43° 36′ 43″ N 3° 52′ 38″ E / 43.6119, 3.8772
Béziers est une commune française située dans le département de l'Hérault et la région Languedoc-Roussillon. Par sa population, Béziers est la seconde ville du département de l'Hérault et la quatrième de la région Languedoc-Roussillon. Ses habitants sont appelés les Biterrois et Biterroises.
Béziers est une ville du pays d'oc dont l'écriture et culturelle occitane classique est Besièrs ([beˈzjɛs]) et qui a été francisée en « Béziers ».
La ville est située dans la plaine héraultaise, dominant l'Orb et le canal du Midi dans un site pittoresque au sein du plus grand vignoble du monde.
Dernier contrefort du Massif central dans la plaine du Bas-Languedoc, Béziers est située à 10 km de la mer Méditerranée et à 50 km des montagnes moyennement élevées du Haut Languedoc telles que le massif abrupt du Caroux (1 090 mètres d'altitude), l'Espinouse (1 124 m) et les monts de Lacaune dans le Tarn (1 267 m).
Bénéficiant d'une superficie communale importante (9 548 hectares), Béziers est la commune la plus étendue du département de l'Hérault. Moins de la moitié de la superficie communale est urbanisée, le reste du territoire est composé d'espaces verts, de zones naturelles protégées et de zones agricoles (environ 2 000 hectares) principalement plantées en vignes.

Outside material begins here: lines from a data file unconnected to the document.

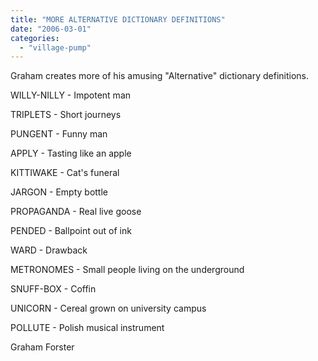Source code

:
 ```yaml
---
title: "MORE ALTERNATIVE DICTIONARY DEFINITIONS"
date: "2006-03-01"
categories: 
  - "village-pump"
---
```


Graham creates more of his amusing "Alternative" dictionary definitions.

WILLY-NILLY - Impotent man

TRIPLETS - Short journeys

PUNGENT - Funny man

APPLY - Tasting like an apple

KITTIWAKE - Cat's funeral

JARGON - Empty bottle

PROPAGANDA - Real live goose

PENDED - Ballpoint out of ink

WARD - Drawback

METRONOMES - Small people living on the underground

SNUFF-BOX - Coffin

UNICORN - Cereal grown on university campus

POLLUTE - Polish musical instrument

Graham Forster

Du point de vue de l'aménagement urbain, Béziers se développe sur un plateau surplombant à l'est l'Orb, du fait du caractère inondable de la rive ouest de l'Orb, le « Faubourg » situé dans la plaine alluviale.
À la bordure orientale de la vieille ville, les allées Paul-Riquet forment une vaste esplanade à l'emplacement des anciens fossés puis du jeu de Mail. Au nord, elles débouchent sur le théâtre, édifice inauguré en 1844, typique du style des théâtres dits "à l'italienne"; au sud, sur le parc dit Plateau des Poètes. Ce parc de 5 hectares aménagé en 1867, est planté de nombreuses essences en provenance du monde entier. Béziers possède en outre sur son territoire, l'œuvre maitresse du Canal du Midi voulu par Pierre-Paul Riquet, son inventeur, à savoir les neuf écluses de Fonserannes, site classé patrimoine mondial de l' humanité par l'UNESCO, tout comme le canal et le Pont-canal de l'Orb. Le domaine de Rayssac, près de l'Orb au nord-ouest de la ville, a une belle collection de faïences et céramiques et se trouve à la tête d'un domaine viticole de 108 ha.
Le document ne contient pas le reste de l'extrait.